И Каспер начинает смеяться:

— Так тебе, наверное, не понравятся…

И он вытаскивает из-под рубахи букет разных цветов. Одуванчики, сныть и что там еще можно найти у изгороди вокруг прогулочного дворика.

— …эти цветочки!

Томас смотрит на них, реакция следует незамедлительно. Он начинает судорожно глотать воздух. Глаза выкатываются. Он поднимается из-за стола и падает, сбрасывая на пол тарелку, кувшин с жиденьким красноватым компотом и вообще все, что стоит поблизости. Извивается на линолеуме и пытается уползти подальше от стола. Изо рта у него вылетают кошмарнейшие звуки, какие только при мне издавал человек. Я встаю. Иду к двери в кухню. Сейчас. Шаг за шагом, не бежать, к двери, которую открывают только на время еды. В кухню, где окна полностью открываются, чтобы можно было проветрить, в отличие от прочих помещений в больнице.

К Томасу направляются санитары. Я знаю, мне бы не подобраться так близко к двери, если бы они не отвлеклись на Томаса, бьющегося в припадке. Я знаю, что опыта им не занимать, и если бы я просто встал посреди обеда и пошел в сторону кухни, я бы и полпути не прошел. Но сегодня они сражаются с Томасом. А я так близко к двери, так близко, когда она открывается, и в проеме встает жирная кухарка, со скрещенными руками, в жирном переднике, и смотрит на извивающегося Томаса. У меня нет ни единого шанса пройти мимо нее. А если ее толкнуть, она начнет кричать, и Томас тут же отойдет на второй план, и меня до Рождества продержат в смирительной рубашке.

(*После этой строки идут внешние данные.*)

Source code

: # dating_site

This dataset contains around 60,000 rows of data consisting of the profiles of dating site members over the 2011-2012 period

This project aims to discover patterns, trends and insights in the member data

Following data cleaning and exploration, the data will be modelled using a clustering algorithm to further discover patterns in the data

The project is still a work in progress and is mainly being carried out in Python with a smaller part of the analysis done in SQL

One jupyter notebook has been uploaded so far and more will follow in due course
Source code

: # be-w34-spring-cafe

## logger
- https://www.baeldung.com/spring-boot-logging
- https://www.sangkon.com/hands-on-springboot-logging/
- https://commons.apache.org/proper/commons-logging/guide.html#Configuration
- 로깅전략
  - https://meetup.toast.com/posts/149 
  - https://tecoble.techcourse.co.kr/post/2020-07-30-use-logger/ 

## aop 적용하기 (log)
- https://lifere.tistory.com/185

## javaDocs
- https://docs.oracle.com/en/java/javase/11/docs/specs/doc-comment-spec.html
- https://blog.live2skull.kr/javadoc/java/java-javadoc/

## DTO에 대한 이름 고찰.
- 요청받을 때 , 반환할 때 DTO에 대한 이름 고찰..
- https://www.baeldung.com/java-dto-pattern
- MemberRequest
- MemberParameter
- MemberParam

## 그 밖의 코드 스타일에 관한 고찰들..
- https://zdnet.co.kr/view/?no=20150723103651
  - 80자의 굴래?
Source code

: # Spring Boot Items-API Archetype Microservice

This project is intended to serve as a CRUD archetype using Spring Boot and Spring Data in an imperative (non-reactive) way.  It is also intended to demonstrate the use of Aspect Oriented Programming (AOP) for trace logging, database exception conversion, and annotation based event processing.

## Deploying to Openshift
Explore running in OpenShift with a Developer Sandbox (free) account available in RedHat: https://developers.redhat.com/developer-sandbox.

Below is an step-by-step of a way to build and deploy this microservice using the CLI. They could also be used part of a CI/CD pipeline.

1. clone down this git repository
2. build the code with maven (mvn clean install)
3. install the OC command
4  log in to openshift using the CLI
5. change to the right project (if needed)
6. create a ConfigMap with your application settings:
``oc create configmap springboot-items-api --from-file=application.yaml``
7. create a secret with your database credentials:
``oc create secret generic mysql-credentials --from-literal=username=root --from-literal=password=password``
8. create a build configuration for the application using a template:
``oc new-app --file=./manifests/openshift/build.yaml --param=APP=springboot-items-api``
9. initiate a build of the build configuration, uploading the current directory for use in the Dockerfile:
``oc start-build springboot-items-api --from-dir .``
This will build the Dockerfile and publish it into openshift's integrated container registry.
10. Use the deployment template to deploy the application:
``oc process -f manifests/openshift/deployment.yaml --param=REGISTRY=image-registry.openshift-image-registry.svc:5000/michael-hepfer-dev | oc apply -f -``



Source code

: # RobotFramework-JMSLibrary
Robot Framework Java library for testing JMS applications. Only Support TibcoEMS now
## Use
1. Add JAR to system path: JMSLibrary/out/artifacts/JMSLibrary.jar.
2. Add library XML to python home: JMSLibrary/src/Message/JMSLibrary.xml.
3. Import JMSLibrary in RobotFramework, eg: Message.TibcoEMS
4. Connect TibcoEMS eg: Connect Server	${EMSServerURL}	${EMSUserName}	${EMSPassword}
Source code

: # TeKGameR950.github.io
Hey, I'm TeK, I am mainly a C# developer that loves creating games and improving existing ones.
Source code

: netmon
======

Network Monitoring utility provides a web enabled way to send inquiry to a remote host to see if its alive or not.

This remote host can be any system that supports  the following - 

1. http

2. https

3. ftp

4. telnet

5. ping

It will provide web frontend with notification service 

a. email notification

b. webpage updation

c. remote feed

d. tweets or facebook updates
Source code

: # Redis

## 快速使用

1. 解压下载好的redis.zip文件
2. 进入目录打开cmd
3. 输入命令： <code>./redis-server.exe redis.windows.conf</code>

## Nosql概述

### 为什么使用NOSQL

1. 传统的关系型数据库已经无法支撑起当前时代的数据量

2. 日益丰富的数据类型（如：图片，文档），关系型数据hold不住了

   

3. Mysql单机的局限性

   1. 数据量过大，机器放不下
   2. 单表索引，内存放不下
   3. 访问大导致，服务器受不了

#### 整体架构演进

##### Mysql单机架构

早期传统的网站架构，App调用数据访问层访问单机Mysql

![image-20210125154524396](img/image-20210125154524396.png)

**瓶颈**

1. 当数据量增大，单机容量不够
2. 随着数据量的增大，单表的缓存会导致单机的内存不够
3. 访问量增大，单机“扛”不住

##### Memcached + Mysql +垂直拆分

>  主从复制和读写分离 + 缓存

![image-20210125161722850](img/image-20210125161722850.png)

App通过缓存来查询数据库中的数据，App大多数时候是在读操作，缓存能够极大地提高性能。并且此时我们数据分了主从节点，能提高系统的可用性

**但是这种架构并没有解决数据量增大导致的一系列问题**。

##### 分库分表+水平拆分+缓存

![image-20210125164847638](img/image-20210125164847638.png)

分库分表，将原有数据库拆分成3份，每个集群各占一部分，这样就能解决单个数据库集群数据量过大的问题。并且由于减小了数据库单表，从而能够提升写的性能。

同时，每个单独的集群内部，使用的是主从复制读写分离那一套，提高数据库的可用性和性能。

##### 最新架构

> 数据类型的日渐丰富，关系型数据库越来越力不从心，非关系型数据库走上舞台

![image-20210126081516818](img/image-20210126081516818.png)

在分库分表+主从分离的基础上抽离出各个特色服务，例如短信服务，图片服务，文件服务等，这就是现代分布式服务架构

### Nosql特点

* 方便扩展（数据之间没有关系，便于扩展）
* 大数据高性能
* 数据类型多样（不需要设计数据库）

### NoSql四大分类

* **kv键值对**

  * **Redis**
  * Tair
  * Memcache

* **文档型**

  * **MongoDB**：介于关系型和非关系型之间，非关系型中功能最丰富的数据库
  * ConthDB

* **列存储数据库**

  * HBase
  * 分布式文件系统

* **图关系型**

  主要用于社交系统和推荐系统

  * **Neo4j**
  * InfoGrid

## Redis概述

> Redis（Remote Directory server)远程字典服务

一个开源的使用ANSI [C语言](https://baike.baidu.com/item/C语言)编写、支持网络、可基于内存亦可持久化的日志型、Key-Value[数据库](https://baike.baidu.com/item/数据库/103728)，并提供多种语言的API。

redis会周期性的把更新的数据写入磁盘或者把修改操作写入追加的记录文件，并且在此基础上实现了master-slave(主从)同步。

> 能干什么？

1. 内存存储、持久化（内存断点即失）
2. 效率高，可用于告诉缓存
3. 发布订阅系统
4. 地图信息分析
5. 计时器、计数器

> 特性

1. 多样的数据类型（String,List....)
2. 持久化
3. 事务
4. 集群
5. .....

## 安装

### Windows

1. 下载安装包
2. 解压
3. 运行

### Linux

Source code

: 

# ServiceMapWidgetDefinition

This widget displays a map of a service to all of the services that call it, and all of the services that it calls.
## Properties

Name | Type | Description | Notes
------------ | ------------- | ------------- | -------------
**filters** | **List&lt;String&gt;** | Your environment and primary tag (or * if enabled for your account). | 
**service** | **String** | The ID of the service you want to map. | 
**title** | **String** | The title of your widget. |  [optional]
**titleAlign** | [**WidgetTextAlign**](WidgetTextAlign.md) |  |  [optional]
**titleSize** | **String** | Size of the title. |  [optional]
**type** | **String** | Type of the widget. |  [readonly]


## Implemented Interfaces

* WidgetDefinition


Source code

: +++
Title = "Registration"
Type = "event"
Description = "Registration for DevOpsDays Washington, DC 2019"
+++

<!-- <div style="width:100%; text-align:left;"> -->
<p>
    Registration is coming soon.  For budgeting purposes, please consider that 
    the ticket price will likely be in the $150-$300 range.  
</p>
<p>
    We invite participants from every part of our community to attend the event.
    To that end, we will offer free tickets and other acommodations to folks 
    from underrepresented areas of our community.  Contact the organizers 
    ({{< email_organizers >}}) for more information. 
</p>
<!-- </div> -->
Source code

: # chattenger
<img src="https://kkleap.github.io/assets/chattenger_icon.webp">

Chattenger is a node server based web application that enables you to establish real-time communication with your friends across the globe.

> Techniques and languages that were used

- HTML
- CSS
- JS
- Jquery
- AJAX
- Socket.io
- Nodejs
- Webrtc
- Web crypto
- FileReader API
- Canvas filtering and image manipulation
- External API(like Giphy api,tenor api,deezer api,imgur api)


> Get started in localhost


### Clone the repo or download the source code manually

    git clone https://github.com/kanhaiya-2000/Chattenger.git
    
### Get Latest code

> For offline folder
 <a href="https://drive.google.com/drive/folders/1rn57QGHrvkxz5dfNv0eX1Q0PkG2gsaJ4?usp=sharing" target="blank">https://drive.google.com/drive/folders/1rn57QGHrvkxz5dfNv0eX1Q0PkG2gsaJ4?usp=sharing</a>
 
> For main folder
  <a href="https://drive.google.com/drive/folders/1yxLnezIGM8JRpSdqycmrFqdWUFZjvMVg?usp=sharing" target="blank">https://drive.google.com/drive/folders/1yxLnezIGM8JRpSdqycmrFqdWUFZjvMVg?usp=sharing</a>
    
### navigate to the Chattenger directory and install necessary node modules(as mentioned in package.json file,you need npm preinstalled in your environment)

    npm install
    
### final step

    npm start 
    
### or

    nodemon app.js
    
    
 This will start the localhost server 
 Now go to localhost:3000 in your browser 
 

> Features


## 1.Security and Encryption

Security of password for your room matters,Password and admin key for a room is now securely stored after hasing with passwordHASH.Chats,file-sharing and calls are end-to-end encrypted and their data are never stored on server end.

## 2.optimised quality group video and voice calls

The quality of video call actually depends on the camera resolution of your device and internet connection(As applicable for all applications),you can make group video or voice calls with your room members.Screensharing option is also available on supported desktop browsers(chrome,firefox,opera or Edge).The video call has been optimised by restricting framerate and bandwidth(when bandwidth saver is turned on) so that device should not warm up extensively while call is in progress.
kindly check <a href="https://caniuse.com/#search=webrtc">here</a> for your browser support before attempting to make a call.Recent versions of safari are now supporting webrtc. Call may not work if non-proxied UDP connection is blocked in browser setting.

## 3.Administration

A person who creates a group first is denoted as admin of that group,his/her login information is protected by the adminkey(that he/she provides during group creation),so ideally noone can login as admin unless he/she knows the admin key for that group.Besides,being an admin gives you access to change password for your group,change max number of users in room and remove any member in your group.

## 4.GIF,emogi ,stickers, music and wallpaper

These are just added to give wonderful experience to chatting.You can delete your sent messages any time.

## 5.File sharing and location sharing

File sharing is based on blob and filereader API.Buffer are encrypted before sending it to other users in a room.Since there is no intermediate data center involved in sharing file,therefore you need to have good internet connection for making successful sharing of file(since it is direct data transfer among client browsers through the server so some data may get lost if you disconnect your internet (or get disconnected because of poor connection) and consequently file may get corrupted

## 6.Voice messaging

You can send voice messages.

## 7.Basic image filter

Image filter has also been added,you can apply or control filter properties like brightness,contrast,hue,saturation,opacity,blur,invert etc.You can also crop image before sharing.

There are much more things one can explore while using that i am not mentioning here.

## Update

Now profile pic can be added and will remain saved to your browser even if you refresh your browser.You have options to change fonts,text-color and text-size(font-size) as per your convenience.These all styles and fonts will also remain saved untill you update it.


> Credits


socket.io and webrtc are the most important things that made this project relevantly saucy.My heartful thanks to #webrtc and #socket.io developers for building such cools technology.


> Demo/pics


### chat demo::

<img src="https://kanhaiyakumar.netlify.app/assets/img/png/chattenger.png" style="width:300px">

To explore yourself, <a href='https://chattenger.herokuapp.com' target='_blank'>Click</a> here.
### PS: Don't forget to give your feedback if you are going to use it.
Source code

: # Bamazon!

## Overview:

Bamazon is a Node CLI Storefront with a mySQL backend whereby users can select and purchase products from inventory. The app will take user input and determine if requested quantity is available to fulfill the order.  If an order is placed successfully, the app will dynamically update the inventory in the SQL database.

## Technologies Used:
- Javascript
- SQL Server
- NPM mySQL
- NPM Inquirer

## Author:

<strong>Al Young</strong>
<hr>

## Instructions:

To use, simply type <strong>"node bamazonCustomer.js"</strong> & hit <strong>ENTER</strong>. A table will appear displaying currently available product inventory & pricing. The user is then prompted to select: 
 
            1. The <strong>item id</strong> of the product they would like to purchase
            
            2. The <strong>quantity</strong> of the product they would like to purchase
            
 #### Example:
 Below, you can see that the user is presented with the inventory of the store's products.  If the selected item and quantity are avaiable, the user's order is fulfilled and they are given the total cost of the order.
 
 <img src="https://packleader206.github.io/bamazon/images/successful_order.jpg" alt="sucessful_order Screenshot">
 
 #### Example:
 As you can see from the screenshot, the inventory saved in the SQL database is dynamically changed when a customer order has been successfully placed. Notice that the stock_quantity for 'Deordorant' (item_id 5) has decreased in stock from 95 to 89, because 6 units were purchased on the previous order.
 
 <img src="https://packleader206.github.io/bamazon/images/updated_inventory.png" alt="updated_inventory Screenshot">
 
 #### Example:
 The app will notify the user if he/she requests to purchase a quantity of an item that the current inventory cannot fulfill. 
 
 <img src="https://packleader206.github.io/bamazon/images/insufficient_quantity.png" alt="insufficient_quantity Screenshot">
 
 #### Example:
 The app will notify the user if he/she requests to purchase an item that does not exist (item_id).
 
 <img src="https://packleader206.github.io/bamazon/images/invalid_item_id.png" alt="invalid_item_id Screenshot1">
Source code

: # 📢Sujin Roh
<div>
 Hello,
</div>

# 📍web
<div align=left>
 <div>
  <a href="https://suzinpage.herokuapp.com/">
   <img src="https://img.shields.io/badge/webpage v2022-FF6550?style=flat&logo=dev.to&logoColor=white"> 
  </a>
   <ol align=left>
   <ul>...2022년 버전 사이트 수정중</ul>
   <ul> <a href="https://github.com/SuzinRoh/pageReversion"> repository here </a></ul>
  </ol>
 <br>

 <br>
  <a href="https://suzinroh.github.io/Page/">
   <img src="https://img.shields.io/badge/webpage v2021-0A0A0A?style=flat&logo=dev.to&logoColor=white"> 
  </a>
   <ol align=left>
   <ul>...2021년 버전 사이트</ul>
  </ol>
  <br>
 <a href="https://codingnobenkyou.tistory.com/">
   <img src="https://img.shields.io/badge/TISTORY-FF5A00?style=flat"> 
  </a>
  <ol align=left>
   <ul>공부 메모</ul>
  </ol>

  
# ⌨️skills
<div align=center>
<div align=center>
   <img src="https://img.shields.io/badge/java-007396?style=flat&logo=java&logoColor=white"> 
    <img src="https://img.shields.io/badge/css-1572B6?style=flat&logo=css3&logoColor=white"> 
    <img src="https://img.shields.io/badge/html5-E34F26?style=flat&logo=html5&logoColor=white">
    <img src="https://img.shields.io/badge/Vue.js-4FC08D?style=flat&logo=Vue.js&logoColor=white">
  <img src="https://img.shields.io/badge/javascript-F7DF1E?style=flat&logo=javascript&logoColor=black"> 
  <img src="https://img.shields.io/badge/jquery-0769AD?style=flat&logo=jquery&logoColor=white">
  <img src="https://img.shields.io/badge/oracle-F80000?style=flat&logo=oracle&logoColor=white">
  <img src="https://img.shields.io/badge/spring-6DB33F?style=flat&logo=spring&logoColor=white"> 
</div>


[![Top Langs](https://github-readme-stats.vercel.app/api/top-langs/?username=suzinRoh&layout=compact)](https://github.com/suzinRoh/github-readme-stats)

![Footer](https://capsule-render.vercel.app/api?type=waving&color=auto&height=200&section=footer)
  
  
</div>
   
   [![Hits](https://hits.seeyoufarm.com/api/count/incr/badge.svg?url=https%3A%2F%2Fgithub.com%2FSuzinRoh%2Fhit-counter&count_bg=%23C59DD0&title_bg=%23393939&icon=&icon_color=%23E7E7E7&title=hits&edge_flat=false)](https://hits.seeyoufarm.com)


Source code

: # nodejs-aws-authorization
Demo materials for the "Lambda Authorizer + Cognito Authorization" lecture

Я поворачиваюсь и иду в свою комнату, я все еще слышу вопли Томаса. Не крики — вопли. Мне бы хотелось верить, что он делает это ради меня. Что ему, конечно, не по себе из-за этих чертовых цветов, но по большей части он старается ради меня. Но звуки, которые он издает, — их не подделать. В комнате я отдираю монеты, приготовленные для поездки на автобусе, я прилепил их скотчем к груди, и теперь наслаждаюсь болью, обдирая волосы и кожу. Я зарываюсь головой в подушку, но все равно слышу Томаса. А я-то думал, что хуже уже быть не может.